The impact a basic, application-independent information education can have is astounding. As an example, consider driving directions. In general, we give directions to people in a linear order, something that makes sense given how we travel. Here is how you can get to the post office near my home: "(1) Take route 95 until exit 26. (2) Take route 2 East until exit 59. (3) Take route 60 into Arlington Centre. (4) Turn left onto Massachusetts Avenue. (5) After three blocks, turn right onto Court Street. (6) The post office is on your left at the end of the street." As I said before, you don't need information hierarchy to survive; following these linear directions is quite easy. But suppose you make a wrong turn, or miss your exit? To find your way back to the path I provided, you need to know something about the geographic layers that make up these regions: "greater Boston > north Boston suburbs > town of Arlington > Arlington Centre area > Court Street." You need a hierarchical knowledge of the area! Put another way, what many of us refer to as "a great sense of direction" is actually "a deep understanding of relevant geographical hierarchies." That's why someone who knows their way around New York City will get lost in the woods: they learned how NYC streets fit together (NYC > Manhattan > Upper East Side > etc.) but learned nothing about forests. Get my point? Sense of direction is taught and learned.

It's time for us to start teaching information construction in schools. We're lost without it.

Labels: hierarchical organization, human factors, training in indexing

# posted by taxonomist @ 3:44 PM 0 comments

18 May 2006

Bias in indexing

The greatest advantage that indexing processes have over automated (computer-only) processes is the human component. Of course, as someone who has worked with humans before, you probably recognize there can be imperfections.

I was reading Struck by Lightning: The Curious World of Probabilities earlier this week, in which the author writes of biases in scientific studies. I realized that these same biases occur with indexes and indexers as well, and I wondered if I can list them all.

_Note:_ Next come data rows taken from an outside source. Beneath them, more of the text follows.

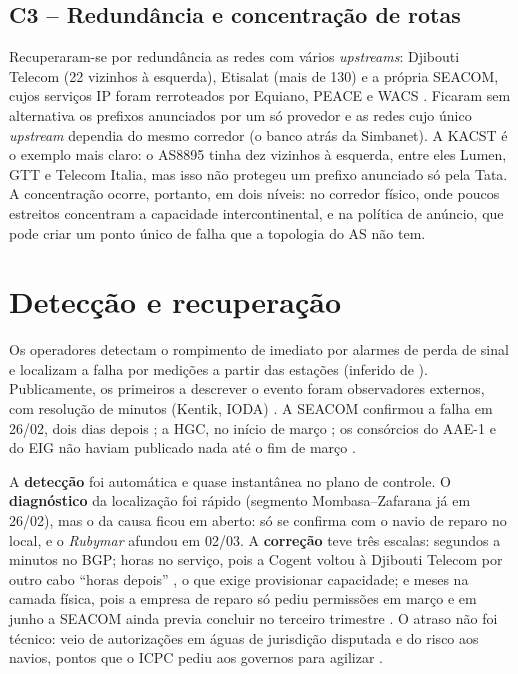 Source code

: \documentclass[12pt]{article}
\begin{document}
\subsection{C3 -- Redundância e concentração de rotas}

Recuperaram-se por redundância as redes com vários \textit{upstreams}: Djibouti Telecom
(22 vizinhos à esquerda), Etisalat (mais de 130) e a própria SEACOM, cujos serviços IP
foram rerroteados por Equiano, PEACE e WACS \cite{seacom2024a}. Ficaram sem alternativa os
prefixos anunciados por um só provedor e as redes cujo único \textit{upstream} dependia do
mesmo corredor (o banco atrás da Simbanet). A KACST é o exemplo mais claro: o AS8895 tinha
dez vizinhos à esquerda, entre eles Lumen, GTT e Telecom Italia, mas isso não protegeu um
prefixo anunciado só pela Tata. A concentração ocorre, portanto, em dois níveis: no
corredor físico, onde poucos estreitos concentram a capacidade intercontinental, e na
política de anúncio, que pode criar um ponto único de falha que a topologia do AS não tem.

\section{Detec\c{c}\~ao e recupera\c{c}\~ao}

Os operadores detectam o rompimento de imediato por alarmes de perda de sinal e localizam
a falha por medições a partir das estações (inferido de \cite{itug977}). Publicamente,
os primeiros a descrever o evento foram observadores externos, com resolução de minutos
(Kentik, IODA) \cite{madory2024}. A SEACOM confirmou a falha em 26/02, dois dias depois
\cite{seacom2024a}; a HGC, no início de março \cite{hgc2024b}; os consórcios do AAE-1 e do EIG não
haviam publicado nada até o fim de março \cite{madory2024}.

A \textbf{detecção} foi automática e quase instantânea no plano de controle. O
\textbf{diagnóstico} da localização foi rápido (segmento Mombasa--Zafarana já em 26/02),
mas o da causa ficou em aberto: só se confirma com o navio de reparo no local, e o
\textit{Rubymar} afundou em 02/03. A \textbf{correção} teve três escalas: segundos a
minutos no BGP; horas no serviço, pois a Cogent voltou à Djibouti Telecom por outro cabo
``horas depois'' \cite{madory2024}, o que exige provisionar capacidade; e meses na camada
física, pois a empresa de reparo só pediu permissões em março \cite{seacom2024c} e em
junho a SEACOM ainda previa concluir no terceiro trimestre \cite{seacom2024b}. O atraso não
foi técnico: veio de autorizações em águas de jurisdição disputada e do risco aos navios,
pontos que o ICPC pediu aos governos para agilizar \cite{icpc2024}.
\end{document}
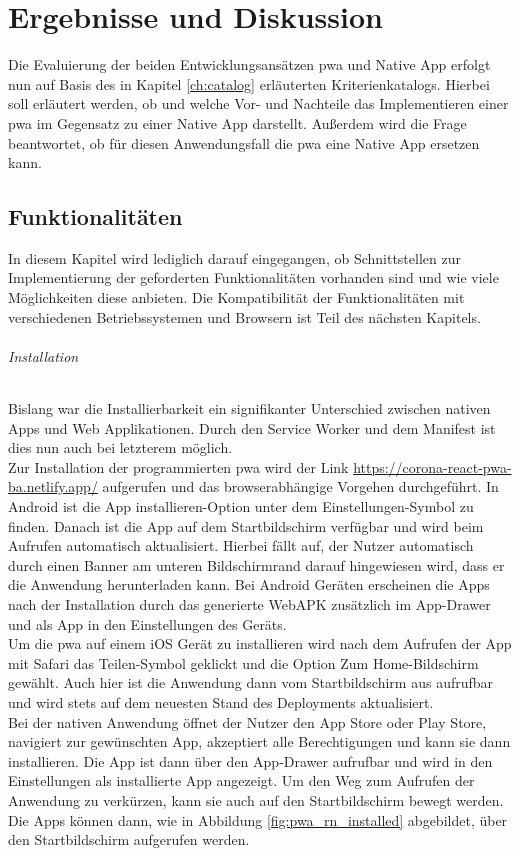 \chapter{Ergebnisse und Diskussion}\label{ch:results}
Die Evaluierung der beiden Entwicklungsansätzen \ac{pwa} und Native App erfolgt nun auf Basis des in Kapitel \ref{ch:catalog} erläuterten Kriterienkatalogs.
Hierbei soll erläutert werden, ob und welche Vor- und Nachteile das Implementieren einer \ac{pwa} im Gegensatz zu einer Native App darstellt.
Außerdem wird die Frage beantwortet, ob für diesen Anwendungsfall die \ac{pwa} eine Native App ersetzen kann.

\section{Funktionalitäten}
In diesem Kapitel wird lediglich darauf eingegangen, ob Schnittstellen zur Implementierung der geforderten Funktionalitäten vorhanden sind und wie viele Möglichkeiten diese anbieten.
Die Kompatibilität der Funktionalitäten mit verschiedenen Betriebssystemen und Browsern ist Teil des nächsten Kapitels.

\subparagraph{Installation\\}
Bislang war die Installierbarkeit ein signifikanter Unterschied zwischen nativen Apps und Web Applikationen.
Durch den Service Worker und dem Manifest ist dies nun auch bei letzterem möglich.\\
Zur Installation der programmierten \ac{pwa} wird der Link \url{https://corona-react-pwa-ba.netlify.app/} aufgerufen und das browserabhängige Vorgehen durchgeführt.
In Android ist die \glqq App installieren\grqq{}-Option unter dem Einstellungen-Symbol zu finden.
Danach ist die App auf dem Startbildschirm verfügbar und wird beim Aufrufen automatisch aktualisiert.
Hierbei fällt auf, der Nutzer automatisch durch einen Banner am unteren Bildschirmrand darauf hingewiesen wird, dass er die Anwendung herunterladen kann.
Bei Android Geräten erscheinen die Apps nach der Installation durch das generierte WebAPK zusätzlich im App-Drawer und als App in den Einstellungen des Geräts.\\
Um die \ac{pwa} auf einem iOS Gerät zu installieren wird nach dem Aufrufen der App mit Safari das Teilen-Symbol geklickt und die Option \glqq Zum Home-Bildschirm\grqq{} gewählt.
Auch hier ist die Anwendung dann vom Startbildschirm aus aufrufbar und wird stets auf dem neuesten Stand des Deployments aktualisiert.\\
Bei der nativen Anwendung öffnet der Nutzer den App Store oder Play Store, navigiert zur gewünschten App, akzeptiert alle Berechtigungen und kann sie dann installieren.
Die App ist dann über den App-Drawer aufrufbar und wird in den Einstellungen als installierte App angezeigt.
Um den Weg zum Aufrufen der Anwendung zu verkürzen, kann sie auch auf den Startbildschirm bewegt werden.\\
Die Apps können dann, wie in Abbildung \ref{fig:pwa_rn_installed} abgebildet, über den Startbildschirm aufgerufen werden.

(The biggest bias in indexing isn't one of the index at all, but rather the limitations on what the authors write. For example, if a book on art history didn't include information about Vincent van Gogh, I would expect van Gogh to be missing from the index; this absence might be caused by an author bias. However, I am going to focus on biases that affect indexing decisions themselves.)

Inclusion bias. Indexers may demonstrate a bias by including more entries related to subjects that appear more interesting or important to that indexer. For example, I live in Boston, and so I might consider Boston-related topics to be less trivial (more important) than the average indexer; consequently, documentation that includes information about Boston is more likely to appear in my index. I imagine inclusion bias is a common phenomenon in documentation that includes information about contentious social issues -- immigration, tobacco legislation, energy policy -- because the drive to communicate one's ideas on these issues is stronger. I also believe that inclusion bias is not entirely subconscious, and that indexers may purposefully choose to declare their ideas with asymmetric inclusion. It should be noted, however, that biased inclusion would not necessarily provide insight into the indexer's opinion on the subject; creating an entry like "death penalty morality" does not clearly demonstrate whether the indexer actually disagrees with capital punishment.

Noninclusion bias. Similar to inclusion bias, indexers might feel that certain mentions in the text are not worth including in the index because of their personal interests or beliefs. Unlike inclusion bias, however, I suspect noninclusion bias does not appear in regards to contentious issues; conflict is going to be indexed as long as the indexer recognized the conflict has value. Instead, an indexer is likely to exclude things that "seem obvious"; rarely are these tidbits of information controversial. For example, an indexer who is very familiar with computers is likely to exclude "obvious computer things," subjectively speaking; you probably won't find "keyboard, definition of" in such a book.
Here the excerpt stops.